• Task objective:
For this exercise, copy each line of the records that contains the word "subsection".

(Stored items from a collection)
********

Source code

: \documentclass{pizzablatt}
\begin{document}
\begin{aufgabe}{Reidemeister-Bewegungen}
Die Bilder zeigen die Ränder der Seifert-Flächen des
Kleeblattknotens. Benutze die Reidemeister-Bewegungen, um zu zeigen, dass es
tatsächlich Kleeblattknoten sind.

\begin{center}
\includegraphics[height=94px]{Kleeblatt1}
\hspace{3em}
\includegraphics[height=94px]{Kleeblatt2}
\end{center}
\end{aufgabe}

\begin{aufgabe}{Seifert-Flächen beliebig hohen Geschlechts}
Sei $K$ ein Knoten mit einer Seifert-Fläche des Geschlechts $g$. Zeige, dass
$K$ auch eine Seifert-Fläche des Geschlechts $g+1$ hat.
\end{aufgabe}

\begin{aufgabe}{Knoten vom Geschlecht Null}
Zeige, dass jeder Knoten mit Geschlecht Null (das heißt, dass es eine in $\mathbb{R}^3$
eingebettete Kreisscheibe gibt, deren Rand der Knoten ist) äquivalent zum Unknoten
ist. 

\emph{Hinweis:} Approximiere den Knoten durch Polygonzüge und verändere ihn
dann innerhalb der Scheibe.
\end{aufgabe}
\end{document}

********

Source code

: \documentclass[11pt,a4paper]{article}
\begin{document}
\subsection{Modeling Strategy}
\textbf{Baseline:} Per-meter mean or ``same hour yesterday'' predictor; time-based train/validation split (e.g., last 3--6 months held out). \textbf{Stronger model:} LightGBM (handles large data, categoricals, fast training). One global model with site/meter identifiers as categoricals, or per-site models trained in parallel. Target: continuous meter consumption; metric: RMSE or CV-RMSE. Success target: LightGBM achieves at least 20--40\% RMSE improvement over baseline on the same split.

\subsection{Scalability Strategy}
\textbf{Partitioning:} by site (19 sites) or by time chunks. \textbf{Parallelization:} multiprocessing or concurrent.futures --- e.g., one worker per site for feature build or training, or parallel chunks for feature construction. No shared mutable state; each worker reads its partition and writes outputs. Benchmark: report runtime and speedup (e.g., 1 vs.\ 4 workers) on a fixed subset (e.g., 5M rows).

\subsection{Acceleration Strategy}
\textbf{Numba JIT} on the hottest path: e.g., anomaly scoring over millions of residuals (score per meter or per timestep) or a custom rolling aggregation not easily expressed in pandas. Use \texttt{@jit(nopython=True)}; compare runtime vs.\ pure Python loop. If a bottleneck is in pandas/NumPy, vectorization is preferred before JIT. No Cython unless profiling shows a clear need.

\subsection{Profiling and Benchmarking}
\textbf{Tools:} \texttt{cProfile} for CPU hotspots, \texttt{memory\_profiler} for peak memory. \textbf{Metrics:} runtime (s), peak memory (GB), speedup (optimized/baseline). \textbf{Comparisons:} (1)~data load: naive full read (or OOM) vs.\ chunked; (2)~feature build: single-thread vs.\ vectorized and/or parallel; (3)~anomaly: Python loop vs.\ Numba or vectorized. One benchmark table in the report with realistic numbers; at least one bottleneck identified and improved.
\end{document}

********

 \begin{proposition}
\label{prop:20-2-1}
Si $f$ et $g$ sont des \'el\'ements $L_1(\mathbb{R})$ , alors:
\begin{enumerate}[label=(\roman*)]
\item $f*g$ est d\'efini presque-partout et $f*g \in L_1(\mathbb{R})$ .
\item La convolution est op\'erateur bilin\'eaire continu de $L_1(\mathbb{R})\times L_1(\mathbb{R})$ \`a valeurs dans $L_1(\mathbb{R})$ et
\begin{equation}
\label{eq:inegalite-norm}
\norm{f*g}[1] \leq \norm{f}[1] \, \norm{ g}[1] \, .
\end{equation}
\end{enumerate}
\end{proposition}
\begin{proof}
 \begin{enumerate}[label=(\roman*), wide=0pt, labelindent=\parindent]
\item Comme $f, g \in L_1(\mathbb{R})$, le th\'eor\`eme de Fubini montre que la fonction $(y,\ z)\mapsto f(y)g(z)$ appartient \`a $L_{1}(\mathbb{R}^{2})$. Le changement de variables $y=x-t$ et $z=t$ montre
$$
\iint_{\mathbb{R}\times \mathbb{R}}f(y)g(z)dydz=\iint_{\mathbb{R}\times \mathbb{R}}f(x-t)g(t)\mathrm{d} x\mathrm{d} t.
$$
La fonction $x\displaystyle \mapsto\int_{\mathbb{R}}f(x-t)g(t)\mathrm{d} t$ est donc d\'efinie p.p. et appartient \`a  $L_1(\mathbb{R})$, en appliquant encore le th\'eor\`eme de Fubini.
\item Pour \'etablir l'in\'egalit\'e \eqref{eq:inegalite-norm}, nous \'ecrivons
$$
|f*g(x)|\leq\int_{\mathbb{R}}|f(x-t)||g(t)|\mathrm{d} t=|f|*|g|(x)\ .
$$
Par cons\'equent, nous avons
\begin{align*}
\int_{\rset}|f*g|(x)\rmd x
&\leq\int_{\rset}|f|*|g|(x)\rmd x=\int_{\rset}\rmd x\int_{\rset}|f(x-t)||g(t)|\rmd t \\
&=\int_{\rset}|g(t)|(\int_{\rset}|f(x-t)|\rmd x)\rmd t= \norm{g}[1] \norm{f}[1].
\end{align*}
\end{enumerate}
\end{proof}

********

• Task solution:
\subsection{Modeling Strategy}
\subsection{Scalability Strategy}
\subsection{Acceleration Strategy}
\subsection{Profiling and Benchmarking}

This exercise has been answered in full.